This study aims to investigate the factors associated with depression in cognitively frail older adults, and to examine the mediating role of sleep quality in the relationship between ADL and depressive symptoms.
Methods
Study design and study population
This cross-sectional study was conducted across six communities in Beijing between July and December 2023. The inclusion criteria were as follows: (1) Individuals aged 60 years or older; (2) Those who meet the cognitive frailty criteria, which consist of a Montreal Cognitive Assessment (MoCA) score below 26, with an additional point allotted for individuals with less than 12 years of education; a Fried Frailty Phenotype (FFP) (Martin and O'Halloran, 2020) score of 3 or higher; no diagnosis of dementia, and a Clinical Dementia Rating (CDR) score of 0.5; (3). Participants who provided informed consent, were voluntary, and were capable of normal communication and cooperation to complete the study. The exclusion criteria included: (1) Individuals with a clinical diagnosis of dementia; (2) Patients exhibiting severe organ function decline or in the terminal phase of an illness; (3) Those with significant hearing, vision, or language impairments, or other physical conditions that would hinder their ability to complete the survey assessment. Informed written consent was requested before permission to participate was granted. This study was conducted with approval from the Ethics Committee of Peking Union Medical College Hospital (ZS-2943).
Data collection
Questionnaires were administered by trained researchers utilizing an online survey software platform known as Wenjuanxing (powered by www.wjx.cn), which automatically flagged missing responses to ensure data integrity.
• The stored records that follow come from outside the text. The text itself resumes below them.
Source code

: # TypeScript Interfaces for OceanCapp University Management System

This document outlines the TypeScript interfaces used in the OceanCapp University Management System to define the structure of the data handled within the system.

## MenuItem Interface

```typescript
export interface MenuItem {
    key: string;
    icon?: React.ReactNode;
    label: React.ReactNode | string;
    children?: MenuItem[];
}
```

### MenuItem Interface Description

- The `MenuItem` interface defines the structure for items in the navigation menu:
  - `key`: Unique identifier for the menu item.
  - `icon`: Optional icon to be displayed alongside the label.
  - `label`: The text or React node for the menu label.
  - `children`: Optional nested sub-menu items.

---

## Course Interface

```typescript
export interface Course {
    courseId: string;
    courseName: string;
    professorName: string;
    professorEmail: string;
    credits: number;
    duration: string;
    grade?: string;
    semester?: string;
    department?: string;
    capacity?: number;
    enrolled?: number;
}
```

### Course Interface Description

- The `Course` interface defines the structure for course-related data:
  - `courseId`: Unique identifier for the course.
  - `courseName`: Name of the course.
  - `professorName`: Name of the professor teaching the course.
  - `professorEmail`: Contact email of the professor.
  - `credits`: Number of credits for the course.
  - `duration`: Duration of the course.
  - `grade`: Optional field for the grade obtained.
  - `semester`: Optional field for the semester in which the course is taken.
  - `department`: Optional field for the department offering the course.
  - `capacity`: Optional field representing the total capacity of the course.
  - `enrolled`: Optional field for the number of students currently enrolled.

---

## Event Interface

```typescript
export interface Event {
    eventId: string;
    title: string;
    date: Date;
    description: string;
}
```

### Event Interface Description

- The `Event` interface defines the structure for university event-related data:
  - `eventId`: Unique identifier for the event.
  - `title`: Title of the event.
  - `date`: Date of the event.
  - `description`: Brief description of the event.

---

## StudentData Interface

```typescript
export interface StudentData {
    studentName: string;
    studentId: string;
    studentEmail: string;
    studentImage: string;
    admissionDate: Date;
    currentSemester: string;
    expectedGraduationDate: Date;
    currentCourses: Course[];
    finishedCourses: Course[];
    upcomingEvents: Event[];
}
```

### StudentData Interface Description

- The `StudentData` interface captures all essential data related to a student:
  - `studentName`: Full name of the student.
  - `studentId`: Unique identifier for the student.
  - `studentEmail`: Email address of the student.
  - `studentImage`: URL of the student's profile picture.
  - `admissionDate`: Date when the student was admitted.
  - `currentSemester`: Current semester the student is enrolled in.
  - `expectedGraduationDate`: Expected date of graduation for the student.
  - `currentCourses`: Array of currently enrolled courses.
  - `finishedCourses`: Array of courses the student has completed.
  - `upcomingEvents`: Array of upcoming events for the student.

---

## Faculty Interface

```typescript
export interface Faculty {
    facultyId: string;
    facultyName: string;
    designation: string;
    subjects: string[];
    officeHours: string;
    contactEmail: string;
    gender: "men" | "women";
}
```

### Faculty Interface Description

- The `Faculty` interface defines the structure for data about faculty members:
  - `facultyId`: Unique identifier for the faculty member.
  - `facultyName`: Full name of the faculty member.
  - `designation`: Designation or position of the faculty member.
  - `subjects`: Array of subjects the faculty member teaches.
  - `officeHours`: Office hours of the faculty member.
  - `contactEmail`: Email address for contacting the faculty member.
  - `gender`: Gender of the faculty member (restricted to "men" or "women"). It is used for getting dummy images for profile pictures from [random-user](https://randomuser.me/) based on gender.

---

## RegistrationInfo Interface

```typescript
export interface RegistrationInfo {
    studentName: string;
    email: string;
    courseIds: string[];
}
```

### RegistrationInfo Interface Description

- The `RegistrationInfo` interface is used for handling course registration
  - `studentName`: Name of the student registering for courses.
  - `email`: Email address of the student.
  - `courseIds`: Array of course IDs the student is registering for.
Questionnaires were considered invalid if they contained incomplete information, more than three unanswered questions, evident contradictions, unusually brief completion times, or patterned responses.
General demographic data were collected, including gender, age, socioeconomic status, education level, living arrangements, marital status, monthly household income, chronic health conditions, and family medical history of the participants.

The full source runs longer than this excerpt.